Viktor Orban może mieć powody do zmartwienia. W Budapeszcie protestują wszystkie znaczące partie opozycyjne. Fot. Facebook.com/dk365

Na Węgrzech trwają masowe protesty przeciwko rządom Viktora Orbana. Protestują praktycznie wszystkie partie opozycyjne. Powodem jest między innymi nowelizacja kodeksu pracy zwana przez opozycję "ustawą niewolniczą", która zwiększa limit godzin nadliczbowych. A teraz oliwy do ognia dolał fakt, że opozycyjni politycy zostali brutalnie wyniesieni z siedziby węgierskiej telewizji publicznej.

REKLAMA
"Na to chciałbym zwrócić Państwa szczególną uwagę. Przedstawiciele opozycji, różnych środowisk uznali, że występują pod wspólną flagą. To gremium jest wewnętrznie sprzeczne, a jednak funkcjonuje" – napisał polsko-węgierski politolog Dominik Héjj

W kolejnym tweecie dodał, że wzajemnie oklaskuje się lewica i prawica i porównał, że to tak jakby Ruch Narodowy bił brawo partii Razem i odwrotnie.

Inny komentator węgierskiej sceny politycznej Arkadiusz Karski zwrócił uwagę, że opozycja określa się wspólnie jako "opór" w miejsce "opozycja". W ten sposób wzywają ludność węgierską do przeciwstawienia się sytuacji, w której państwo podporządkowane jest Orbanowi i jego ludziom.

Z budynku węgierskiej telewizji publicznej siłą wyprowadzono w poniedziałek dwoje opozycyjnych polityków, którzy dostali się tam w nocy po niedzielnej antyrządowej demonstracji wśród innych polityków opozycji.
"Bernadett Szel i Akos Hadhazy (byli współprzewodniczący partii Polityka Może Być Inna) zostali siłą wyprowadzeni z budynku" – podał węgierski portal index.hu.
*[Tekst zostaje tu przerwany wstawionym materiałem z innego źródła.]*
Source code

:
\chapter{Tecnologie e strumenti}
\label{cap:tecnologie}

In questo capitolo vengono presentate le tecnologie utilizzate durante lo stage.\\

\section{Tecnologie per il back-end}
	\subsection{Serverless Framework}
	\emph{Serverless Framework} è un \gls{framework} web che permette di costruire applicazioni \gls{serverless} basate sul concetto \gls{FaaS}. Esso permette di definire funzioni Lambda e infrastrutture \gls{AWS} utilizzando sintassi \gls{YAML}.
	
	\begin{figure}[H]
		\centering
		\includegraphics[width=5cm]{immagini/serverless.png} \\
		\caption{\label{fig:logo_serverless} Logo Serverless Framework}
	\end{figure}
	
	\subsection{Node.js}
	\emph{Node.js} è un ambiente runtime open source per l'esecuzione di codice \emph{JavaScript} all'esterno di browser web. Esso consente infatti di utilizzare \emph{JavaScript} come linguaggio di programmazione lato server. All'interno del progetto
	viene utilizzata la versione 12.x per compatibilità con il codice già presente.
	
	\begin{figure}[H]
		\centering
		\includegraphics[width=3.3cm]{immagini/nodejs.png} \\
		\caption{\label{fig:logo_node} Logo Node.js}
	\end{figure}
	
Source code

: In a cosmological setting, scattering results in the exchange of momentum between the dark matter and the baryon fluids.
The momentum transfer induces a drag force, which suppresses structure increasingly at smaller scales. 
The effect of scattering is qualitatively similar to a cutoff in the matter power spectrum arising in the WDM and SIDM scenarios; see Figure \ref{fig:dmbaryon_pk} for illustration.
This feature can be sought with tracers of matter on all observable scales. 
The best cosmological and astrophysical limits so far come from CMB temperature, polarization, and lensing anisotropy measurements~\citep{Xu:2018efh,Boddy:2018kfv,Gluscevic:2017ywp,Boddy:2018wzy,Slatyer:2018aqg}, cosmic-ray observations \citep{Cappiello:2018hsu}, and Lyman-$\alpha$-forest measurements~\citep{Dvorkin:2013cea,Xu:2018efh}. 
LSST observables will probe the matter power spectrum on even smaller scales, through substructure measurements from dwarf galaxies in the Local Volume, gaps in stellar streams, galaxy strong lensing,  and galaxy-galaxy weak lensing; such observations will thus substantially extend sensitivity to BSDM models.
Szel powiedziała, że chciała tylko, by została odczytana ich pięciopunktowa petycja i zamierzali się w tej sprawie spotkać z władzami telewizji. Sposób w jaki opozycyjni politycy zostali wyproadzeni siłą z siedziby węgierskiej telewizji publicznej, pokazuje krótkie nagranie na Twitterze.

W petycji domagali się między innymi niezależnych sądów, niezależnych mediów publicznych czy natychmiastowego wycofania kodeksu pracy zwanego ustawą niewolniczą.